_TASK STATEMENT_. Where a line below holds the string "Valores", copy that line.

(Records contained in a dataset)
**********
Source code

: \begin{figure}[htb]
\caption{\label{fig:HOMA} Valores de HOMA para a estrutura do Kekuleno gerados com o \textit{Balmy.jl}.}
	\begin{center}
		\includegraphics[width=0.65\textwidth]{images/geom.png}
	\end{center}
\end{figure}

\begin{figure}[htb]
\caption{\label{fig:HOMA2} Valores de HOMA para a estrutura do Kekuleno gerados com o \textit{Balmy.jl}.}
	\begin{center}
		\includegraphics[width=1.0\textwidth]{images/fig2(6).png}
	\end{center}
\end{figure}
**********
_ANSWER_.
\caption{\label{fig:HOMA} Valores de HOMA para a estrutura do Kekuleno gerados com o \textit{Balmy.jl}.}
\caption{\label{fig:HOMA2} Valores de HOMA para a estrutura do Kekuleno gerados com o \textit{Balmy.jl}.}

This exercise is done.